Common Sense on the Go : Giving Mobile Applications an Understanding of Everyday Life

Mobile devices such as cell phones and PDAs present unique challenges and opportunities. The challenge is that user interaction is limited by small screens and keyboards (if the device has them at all!). Naive transfer of applications from full-size computers often fails because the interaction becomes too cumbersome for the user. The opportunity is that, because the device is carried by the user at all times and used in a much wider range of situations than a desk-bound computer, new possibilities emerge to provide intelligent and appropriate assistance to the user in a just-in-time fashion. We aim to address these challenges and opportunities by giving portable devices Commonsense Knowledge -a large collection of simple facts about people and everyday life.
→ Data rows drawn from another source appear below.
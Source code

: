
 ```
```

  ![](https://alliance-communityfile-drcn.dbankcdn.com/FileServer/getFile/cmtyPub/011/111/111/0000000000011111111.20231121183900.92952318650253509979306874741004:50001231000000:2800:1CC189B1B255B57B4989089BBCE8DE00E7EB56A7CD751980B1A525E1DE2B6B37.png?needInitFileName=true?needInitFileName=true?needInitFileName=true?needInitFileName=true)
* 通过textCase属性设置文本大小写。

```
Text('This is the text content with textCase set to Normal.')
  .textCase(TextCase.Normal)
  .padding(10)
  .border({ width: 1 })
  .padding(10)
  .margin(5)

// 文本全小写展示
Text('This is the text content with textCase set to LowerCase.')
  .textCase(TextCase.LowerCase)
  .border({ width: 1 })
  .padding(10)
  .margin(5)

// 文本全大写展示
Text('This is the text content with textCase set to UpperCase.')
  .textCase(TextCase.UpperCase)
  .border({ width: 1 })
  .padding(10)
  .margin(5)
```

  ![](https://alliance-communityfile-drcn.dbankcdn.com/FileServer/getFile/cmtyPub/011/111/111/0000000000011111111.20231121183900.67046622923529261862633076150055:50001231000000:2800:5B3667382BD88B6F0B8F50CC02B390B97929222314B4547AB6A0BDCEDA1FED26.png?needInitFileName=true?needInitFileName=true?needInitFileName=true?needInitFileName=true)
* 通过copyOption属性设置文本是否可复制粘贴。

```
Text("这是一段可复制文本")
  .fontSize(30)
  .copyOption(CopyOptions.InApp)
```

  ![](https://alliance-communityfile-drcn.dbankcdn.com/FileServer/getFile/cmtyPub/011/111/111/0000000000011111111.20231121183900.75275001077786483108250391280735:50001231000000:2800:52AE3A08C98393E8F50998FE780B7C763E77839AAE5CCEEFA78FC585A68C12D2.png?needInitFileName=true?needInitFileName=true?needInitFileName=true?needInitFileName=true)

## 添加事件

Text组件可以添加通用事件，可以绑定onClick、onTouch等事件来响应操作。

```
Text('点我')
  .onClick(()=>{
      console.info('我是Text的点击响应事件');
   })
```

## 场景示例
Common Sense can reduce the need for explicit user input because the machine can make better guesses about what the user might want in a particular situation than could a conventional application. Common Sense can also make better use of contextual information like time, location, personal data, user preferences, and partial recognition, because it can better understand the implication of context for helping the user. We will illustrate our approach with descriptions of several applications we have implemented for portable devices using Open Mind, a collection of over 688,000 commonsense statements. These include a dynamic phrasebook for tourists, an assistant for searching personal social networks, and a predictive typing aid that uses semantic information rather than statistics to suggest word completions.